ところが、これを別の意味で解釈されてしまったように感じている。
具体的には、私立型の受験対策をし続ければ、都立中に合格できるという誤解である。
これは、そのように誤解されないように、機会がある限り、そうではないことは説明してきたつもりだが、残念ながrs大きく誤解されてしまったようである。
麻布に合格して、小石川に不合格になる。
吉祥女子に合科して、都立武蔵に不合格になる。
駒場東邦に合格して、桜修館に不合格になる。
これは以前から確認されてきたことで、過去の日記でも何度も紹介してきたことだ。
更新前の「勝利の方程式」としてお伝えしたかったのは、麻布の合格圏に入れる実力があり、適性検査対策を十分な時間をかけてしっかり準備をし、小石川対策にも専念できたなら、小石川合格の可能性はあるが、私立中対策にばかり時間を割き、麻布合格を追い続け、小石川対策に専念できなければ、上述のように小石川には残念になる可能性が高いことを伝えたかったのである。

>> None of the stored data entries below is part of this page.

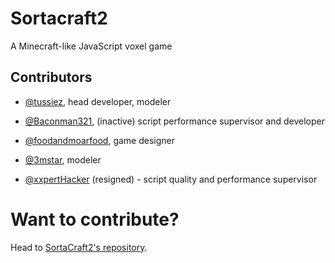 # Sortacraft2

A Minecraft-like JavaScript voxel game

## Contributors

- [@tussiez](https://replit.com/@tussiez), head developer, modeler

- [@Baconman321](https://replit.com/@baconman321), (inactive) script performance supervisor and developer

- [@foodandmoarfood](https://replit.com/@foodandmoarfood), game designer

- [@3mstar](https://replit.com/@3mstar), modeler

- [@xxpertHacker](https://replit.com/@xxpertHacker) (resigned) - script quality and performance supervisor

# Want to contribute?
Head to [SortaCraft2's repository](https://github.com/tussiez/sortacraft2). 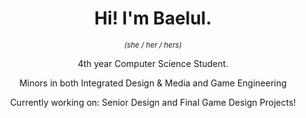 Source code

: <!--
**baelul/baelul** is a ✨ _special_ ✨ repository because its `README.md` (this file) appears on your GitHub profile.

Here are some ideas to get you started:

- 🔭 I’m currently working on ...
- 🌱 I’m currently learning ...
- 👯 I’m looking to collaborate on ...
- 🤔 I’m looking for help with ...
- 💬 Ask me about ...
- 📫 How to reach me: ...
- 😄 Pronouns: ...
- ⚡ Fun fact: ...
-->

<h1 align=center> Hi! I'm Baelul.</h1>

<p align=center> <sup> <em> (she / her / hers) </em> </sup> </p>

<p align=center>4th year Computer Science Student.</p>

<p align=center>Minors in both Integrated Design & Media and Game Engineering</p>

<p align=center>Currently working on: Senior Design and Final Game Design Projects!</p>
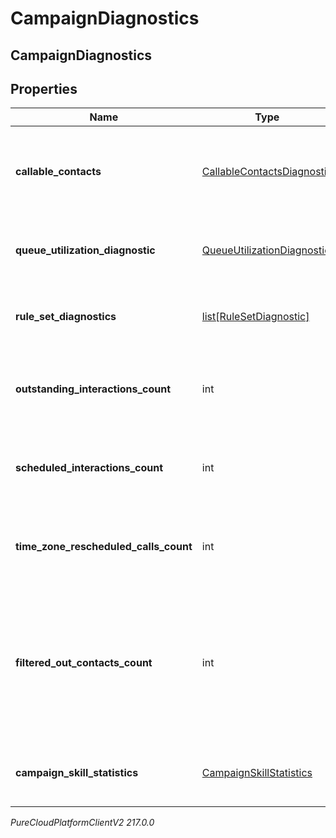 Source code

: # CampaignDiagnostics

## CampaignDiagnostics

## Properties

|Name | Type | Description | Notes|
|------------ | ------------- | ------------- | -------------|
| **callable_contacts** | [CallableContactsDiagnostic](CallableContactsDiagnostic) | Campaign properties that can impact which contacts are callable | [optional] |
| **queue_utilization_diagnostic** | [QueueUtilizationDiagnostic](QueueUtilizationDiagnostic) | Information regarding the campaign&#39;s queue | [optional] |
| **rule_set_diagnostics** | [list[RuleSetDiagnostic]](RuleSetDiagnostic) | Information regarding the campaign&#39;s rule sets | [optional] |
| **outstanding_interactions_count** | int | Current number of outstanding interactions on the campaign | [optional] |
| **scheduled_interactions_count** | int | Current number of scheduled interactions on the campaign | [optional] |
| **time_zone_rescheduled_calls_count** | int | Current number of time zone rescheduled calls on the campaign | [optional] |
| **filtered_out_contacts_count** | int | Number of contacts that don&#39;t match filter. This is currently supported only for Campaigns with dynamic filter on. | [optional] |
| **campaign_skill_statistics** | [CampaignSkillStatistics](CampaignSkillStatistics) | Information regarding the campaign&#39;s skills | [optional] |



_PureCloudPlatformClientV2 217.0.0_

ただ、小石川をふくめて都立中を目指しながら、一発勝負となる入試で残念になった場合に、地元公立中学に進むのは本意ではない受検生も少なくないだろうから、相応の難易度の私立中を併願しておいた方が、幸福度や満足度が高くなるだろうとも伝えてきた。
都立中が第一志望の場合に、併願する私立中を、同難易度から選ぶと、共倒れのリスクが格段に高くなる。
都立中が第一志望で、併願する私立中が第二志望であるなら、併願する私立中は、適切に難易度を下げて選択する必要がある。
具体的には、麻布に合格できるような実力がありながら小石川に挑戦したい場合は、小石川対策に十分な期間と時間を割かなければならなくなるから、併願する第二志望の私立中に麻布をもってくるのは大いに危険なので、新御三家未満の私立中が安全である。そうでなければ、共に不合格になる可能性が高くなる。
同じく、桜蔭や女子学院に合格できる実力がありながら、小石川を第一志望とするのなら、併願する第二志望の私立中は桜蔭や女子学院や豊島岡などをもってきてはいけない。
いやいや、私立御三家や私立最難関が第一志望で、都立中が第二志望だから、私立御三家や私立最難関の受験は譲れないという親子もいよう。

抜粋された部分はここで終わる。